Start of Extracted information
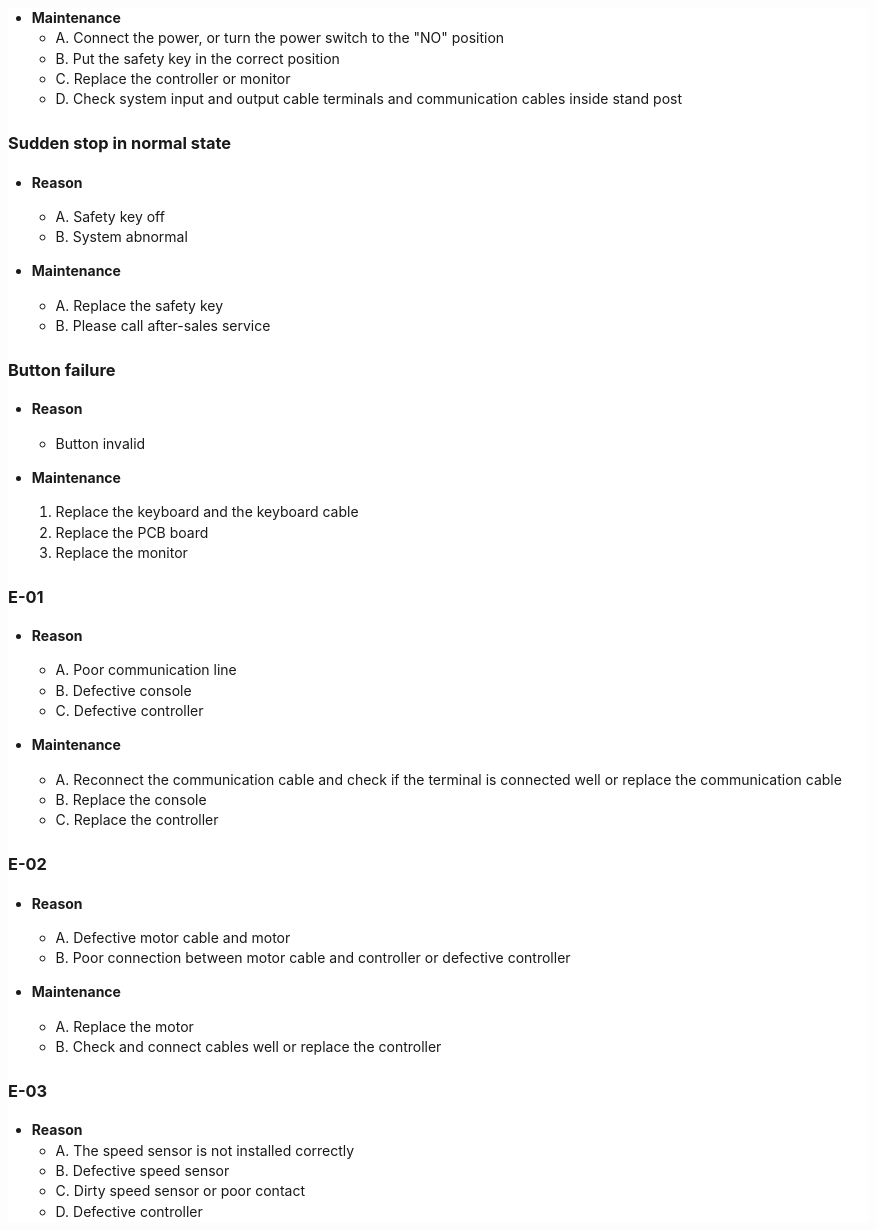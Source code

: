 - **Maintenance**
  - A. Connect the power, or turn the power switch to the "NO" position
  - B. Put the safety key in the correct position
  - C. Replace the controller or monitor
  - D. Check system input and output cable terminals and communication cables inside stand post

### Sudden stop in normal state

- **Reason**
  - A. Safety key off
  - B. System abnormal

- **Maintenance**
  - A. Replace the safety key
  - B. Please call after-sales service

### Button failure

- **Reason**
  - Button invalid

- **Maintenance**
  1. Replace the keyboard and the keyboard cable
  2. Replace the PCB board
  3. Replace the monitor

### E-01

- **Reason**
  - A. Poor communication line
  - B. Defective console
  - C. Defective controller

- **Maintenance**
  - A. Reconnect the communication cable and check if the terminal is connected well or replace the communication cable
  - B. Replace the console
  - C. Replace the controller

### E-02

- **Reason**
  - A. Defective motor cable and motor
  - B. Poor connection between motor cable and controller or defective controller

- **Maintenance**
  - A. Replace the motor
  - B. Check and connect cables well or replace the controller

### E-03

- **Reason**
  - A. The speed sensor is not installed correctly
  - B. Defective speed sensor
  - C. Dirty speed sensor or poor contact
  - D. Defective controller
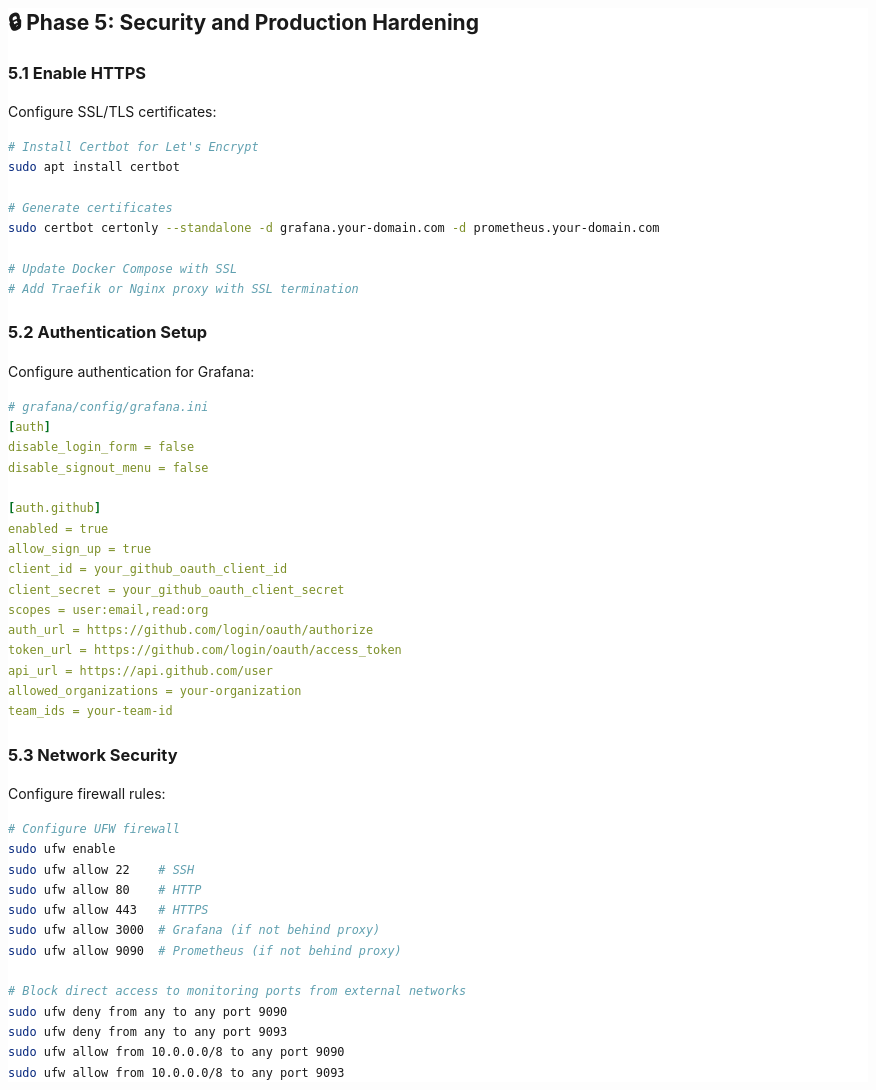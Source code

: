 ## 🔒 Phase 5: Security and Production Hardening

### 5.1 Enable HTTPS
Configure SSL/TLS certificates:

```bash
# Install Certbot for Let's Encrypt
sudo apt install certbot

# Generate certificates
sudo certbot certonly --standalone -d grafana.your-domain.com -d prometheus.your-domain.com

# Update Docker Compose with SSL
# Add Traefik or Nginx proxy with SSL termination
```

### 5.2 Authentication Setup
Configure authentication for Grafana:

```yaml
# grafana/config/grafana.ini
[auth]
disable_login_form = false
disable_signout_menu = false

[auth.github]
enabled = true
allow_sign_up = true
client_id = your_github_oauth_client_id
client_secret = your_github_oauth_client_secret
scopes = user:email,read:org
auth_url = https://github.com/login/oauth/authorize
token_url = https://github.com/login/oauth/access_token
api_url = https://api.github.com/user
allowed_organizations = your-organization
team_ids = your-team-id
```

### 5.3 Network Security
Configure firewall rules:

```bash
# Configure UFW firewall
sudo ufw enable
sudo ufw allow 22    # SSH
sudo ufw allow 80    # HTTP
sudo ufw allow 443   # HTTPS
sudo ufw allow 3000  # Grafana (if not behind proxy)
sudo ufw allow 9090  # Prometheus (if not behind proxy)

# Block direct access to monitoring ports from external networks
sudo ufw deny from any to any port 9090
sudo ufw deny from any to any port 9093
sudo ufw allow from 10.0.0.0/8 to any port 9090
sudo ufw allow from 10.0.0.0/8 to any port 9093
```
End of Extracted information
What you will do → Copy the entries exactly. Leave out the images.

Expected answer →
Source code

: - **Maintenance**
  - A. Connect the power, or turn the power switch to the "NO" position
  - B. Put the safety key in the correct position
  - C. Replace the controller or monitor
  - D. Check system input and output cable terminals and communication cables inside stand post

### Sudden stop in normal state

- **Reason**
  - A. Safety key off
  - B. System abnormal

- **Maintenance**
  - A. Replace the safety key
  - B. Please call after-sales service

### Button failure

- **Reason**
  - Button invalid

- **Maintenance**
  1. Replace the keyboard and the keyboard cable
  2. Replace the PCB board
  3. Replace the monitor

### E-01

- **Reason**
  - A. Poor communication line
  - B. Defective console
  - C. Defective controller

- **Maintenance**
  - A. Reconnect the communication cable and check if the terminal is connected well or replace the communication cable
  - B. Replace the console
  - C. Replace the controller

### E-02

- **Reason**
  - A. Defective motor cable and motor
  - B. Poor connection between motor cable and controller or defective controller

- **Maintenance**
  - A. Replace the motor
  - B. Check and connect cables well or replace the controller

### E-03

- **Reason**
  - A. The speed sensor is not installed correctly
  - B. Defective speed sensor
  - C. Dirty speed sensor or poor contact
  - D. Defective controller
Source code

: ## 🔒 Phase 5: Security and Production Hardening

### 5.1 Enable HTTPS
Configure SSL/TLS certificates:

```bash
# Install Certbot for Let's Encrypt
sudo apt install certbot

# Generate certificates
sudo certbot certonly --standalone -d grafana.your-domain.com -d prometheus.your-domain.com

# Update Docker Compose with SSL
# Add Traefik or Nginx proxy with SSL termination
```

### 5.2 Authentication Setup
Configure authentication for Grafana:

```yaml
# grafana/config/grafana.ini
[auth]
disable_login_form = false
disable_signout_menu = false

[auth.github]
enabled = true
allow_sign_up = true
client_id = your_github_oauth_client_id
client_secret = your_github_oauth_client_secret
scopes = user:email,read:org
auth_url = https://github.com/login/oauth/authorize
token_url = https://github.com/login/oauth/access_token
api_url = https://api.github.com/user
allowed_organizations = your-organization
team_ids = your-team-id
```

### 5.3 Network Security
Configure firewall rules:

```bash
# Configure UFW firewall
sudo ufw enable
sudo ufw allow 22    # SSH
sudo ufw allow 80    # HTTP
sudo ufw allow 443   # HTTPS
sudo ufw allow 3000  # Grafana (if not behind proxy)
sudo ufw allow 9090  # Prometheus (if not behind proxy)

# Block direct access to monitoring ports from external networks
sudo ufw deny from any to any port 9090
sudo ufw deny from any to any port 9093
sudo ufw allow from 10.0.0.0/8 to any port 9090
sudo ufw allow from 10.0.0.0/8 to any port 9093
```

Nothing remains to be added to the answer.